SUE REID DACUS, a vivacious Cordova widow whose name once graced a multi-state chain of convenience stores, died Saturday at a Memphis nursing home where she was struggling to recover from a series of falls. She was 82.
Funeral services for Mrs. Dacus were conducted at 11 A.M. Thursday, October 22nd at the Cordova Presbyterian Church with Rev. Tom Pickering, Pastor of the church, officiating. A private family interment followed in the Burrow Cemetery at Galloway. Arrangements were provided by Peebles Fayette County Funeral Homes-Main Chapel of Somerville.
Mrs. Dacus was born in Pine Bluff, Ark., and grew up in a prominent family in the small town of Trenton. Betty Sue Reid, as she was known then, was a gregarious, athletic student.

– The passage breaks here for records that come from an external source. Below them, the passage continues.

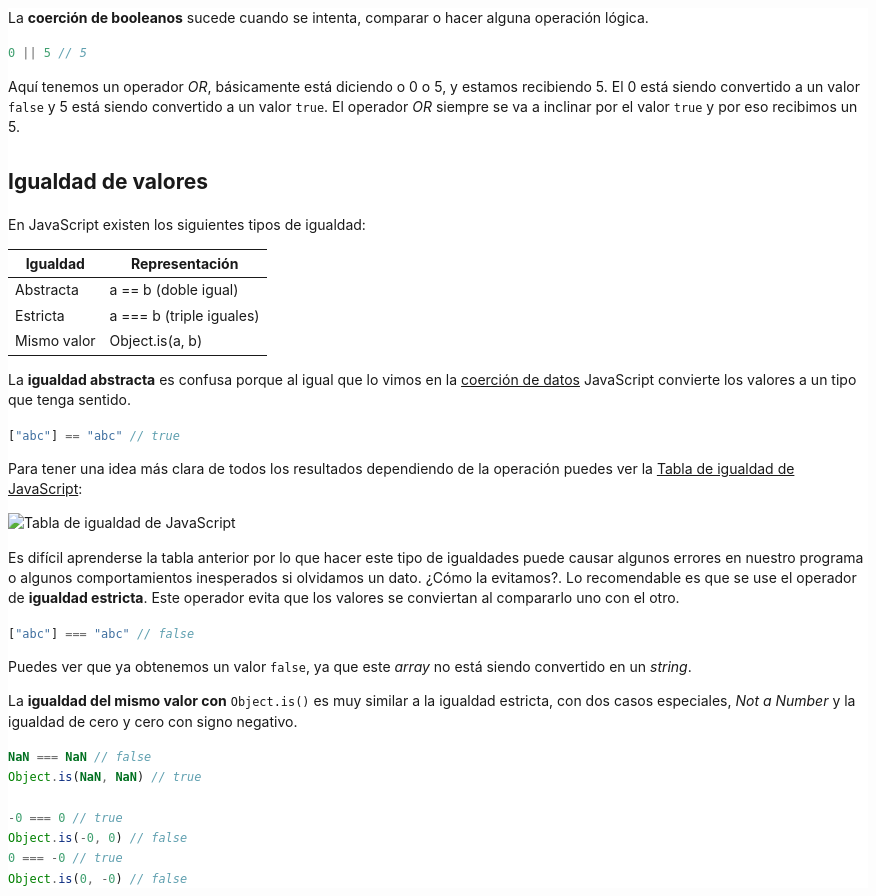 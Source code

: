 La **coerción de booleanos** sucede cuando se intenta, comparar o hacer alguna operación lógica.

```javascript
0 || 5 // 5
```

Aquí tenemos un operador *OR*, básicamente está diciendo o 0 o 5, y estamos recibiendo 5. El 0 está siendo convertido a un valor `false` y 5 está siendo convertido a un valor `true`. El operador *OR* siempre se va a inclinar por el valor `true` y por eso recibimos un 5.

## Igualdad de valores

En JavaScript existen los siguientes tipos de igualdad:

|  Igualdad    |      Representación      |
|--------------|--------------------------|
|  Abstracta   | a == b (doble igual)   |
|  Estricta    | a === b (triple iguales) |
|  Mismo valor | Object.is(a, b)          |

La **igualdad abstracta** es confusa porque al igual que lo vimos en la [coerción de datos](#coercion-de-datos "Coerción de datos") JavaScript convierte los valores a un tipo que tenga sentido.

```javascript
["abc"] == "abc" // true
```

Para tener una idea más clara de todos los resultados dependiendo de la operación puedes ver la [Tabla de igualdad de JavaScript](https://dorey.github.io/JavaScript-Equality-Table/):

![Tabla de igualdad de JavaScript](https://res.cloudinary.com/marcomadera/image/upload/f_auto,c_scale,w_500,h_481,dpr_auto/v1611100839/Blog/tipos-y-objetos-en-javascript/Coercion_dzxmpj.png "Tabla de igualdad de JavaScript")

Es difícil aprenderse la tabla anterior por lo que hacer este tipo de igualdades puede causar algunos errores en nuestro programa o algunos comportamientos inesperados si olvidamos un dato. ¿Cómo la evitamos?. Lo recomendable es que se use el operador de **igualdad estricta**. Este operador evita que los valores se conviertan al compararlo uno con el otro.

```javascript
["abc"] === "abc" // false
```

Puedes ver que ya obtenemos un valor `false`, ya que este *array* no está siendo convertido en un *string*.

La **igualdad del mismo valor con** `Object.is()` es muy similar a la igualdad estricta, con dos casos especiales, *Not a Number* y la igualdad de cero y cero con signo negativo.

```javascript
NaN === NaN // false
Object.is(NaN, NaN) // true

-0 === 0 // true
Object.is(-0, 0) // false
0 === -0 // true
Object.is(0, -0) // false
```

After graduating from Peabody High School, she went on to Murray State University, where she majored in home economics and excelled at tennis. One semester shy of her college graduation, she left school to prepare for her marriage in June 1949 to Peter Bird, a young advertising executive from Illinois who had landed a job with an ad agency in Muncie, Indiana.
While there, the newlyweds were admired for enthusiastic entertaining, and the young bride began developing skills as a gourmet cook. Inventive cooking turned out to be a lifelong passion, and she was known to give away cakes and cookies to everyone she knew.
Over the years, she won several national cooking contests. Later the couple moved to Indianapolis, where Mrs. Bird continued to stage creative parties and undertake civic activities ranging from the Indianapolis Symphony Guild to the League of Women Voters.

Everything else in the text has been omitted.